There are a number of articles that discuss other elements that influence the training success and can lead to an improved ROI, such as the program/course quality & design, or the learner’s capabilities and motivation. However, in our experience, one of the most overlooked factors in training success is the role of the manager of an employee who attends a program or course. In this blogpost series, we would like to propose three mindset shifts that we see are required and also share some practical tips for you as a manager. The three shifts are:
- Treat learning & development as an investment (not as a cost).
- See learning as a process, not an event.
- Consider the role of the manager in training success as central, not peripheral.
Shift 1: Treat learning & development as investment (not as a cost)
Based on our experience, many SGBs – particularly in emerging markets – don’t see learning & development as an area of investment, but rather as a cost. The very first step to get the expected return on investment (ROI) on your training is to treat it as an investment. Making this mental shift comes with a number of implications: One, it means you expect a return over time, not immediately. Secondly, the same as with any financial investment, you diligently assess up front where you want to invest and what ROI you expect. Thirdly, you monitor, manage and nurture your investment.
This also impacts your role as a manager during the pre-training process. Before you decide to invest in any course or program, do your due diligence. Specifically,
- Clearly understand what high value business need will be addressed with the investment into a particular training program.
Training programs are never an end to itself, they should only be a means to an end to achieve a better business outcome. (That doesn’t mean at all a training should not have value for the individual attending it). Examples of business outcomes include: higher work productivity (could be on different levels), increased customer satisfaction, increased revenue, better service/product, etc. Unfortunately, managers and business owners are often not clear enough for themselves how the investment into a training program will link to improved business results. This lack of understanding can lead to a number of potential consequences: no training investment, under-investment, lack of prioritization, lack of accountability and expectation setting with the employees, etc. understanding the link between the training investment and business performance is critical.

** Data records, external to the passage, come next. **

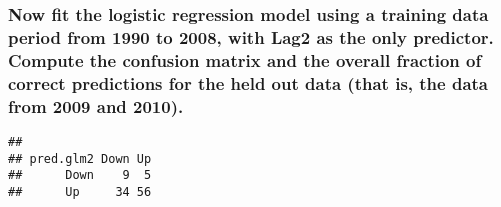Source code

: \documentclass[]{article}
\newenvironment{Shaded}{\begin{snugshade}}{\end{snugshade}}
\newcommand{\KeywordTok}[1]{\textcolor[rgb]{0.13,0.29,0.53}{\textbf{#1}}}
\newcommand{\DataTypeTok}[1]{\textcolor[rgb]{0.13,0.29,0.53}{#1}}
\newcommand{\DecValTok}[1]{\textcolor[rgb]{0.00,0.00,0.81}{#1}}
\newcommand{\FloatTok}[1]{\textcolor[rgb]{0.00,0.00,0.81}{#1}}
\newcommand{\StringTok}[1]{\textcolor[rgb]{0.31,0.60,0.02}{#1}}
\newcommand{\OperatorTok}[1]{\textcolor[rgb]{0.81,0.36,0.00}{\textbf{#1}}}
\newcommand{\NormalTok}[1]{#1}
\begin{document}
\subsubsection{Now fit the logistic regression model using a training
data period from 1990 to 2008, with Lag2 as the only predictor. Compute
the confusion matrix and the overall fraction of correct predictions for
the held out data (that is, the data from 2009 and
2010).}\label{now-fit-the-logistic-regression-model-using-a-training-data-period-from-1990-to-2008-with-lag2-as-the-only-predictor.-compute-the-confusion-matrix-and-the-overall-fraction-of-correct-predictions-for-the-held-out-data-that-is-the-data-from-2009-and-2010.}

\begin{Shaded}
\end{Shaded}

\begin{verbatim}
##          
## pred.glm2 Down Up
##      Down    9  5
##      Up     34 56
\end{verbatim}
\end{document}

- Next, check, if training is the right development intervention for performance improvement on a people level. Training can be a great way to close a knowledge and skills gap or help people to perform even at a higher level. But if you are looking at skills development, then mentoring and coaching could also be development interventions that you could consider. However, training isn’t the right solution if the performance problem stems either from an attitude problem, unclear expectations, or lack of feedback. If in such a scenario, you were to invest in a training course, you are very likely not to reap any fruits of your investment. Unfortunately, that is still too often the case, and unfulfilled expectations lead to disappointment.
Finally, once you have considered the first two criteria and you have decided to invest, it is very important to:
- Make sure the “why” is understood and you jointly agree what business and personal success look like. That could include a number of actions from a manager:
- Clarify to the individual employee or the team the bigger “why” of this training: what business results are you trying to achieve – how does it link to the strategic goals of the organization? In many cases it is more powerful when this explanation comes from the line manager instead of HR.
- Explain the individual “why” behind a nomination to attend training/course/program – knowing the why will make a big difference to the motivation of the learner(s). For example, if you see the employee as a high potential individual with room for even further growth and that’s the reason they are nominated to be on a leadership development program, then communicate that explicitly.
- Share what performance expectations you have – what behaviors you would like to see a change in? Try to be as specific as possible.
- Discuss with the trainee(s) what they are hoping to get out of it and what would success look like to them. If they are the ones who proposed to attend a particular training, explore with them the bigger why.
To sum up, one way to increase your ROI on training and development is to start seeing and treating the investment in training and development of your people the same way as you would any other investment. That means giving the right amount of attention to due diligence, having clear business-outcome expectations, and also making pre-training communication with participants a priority.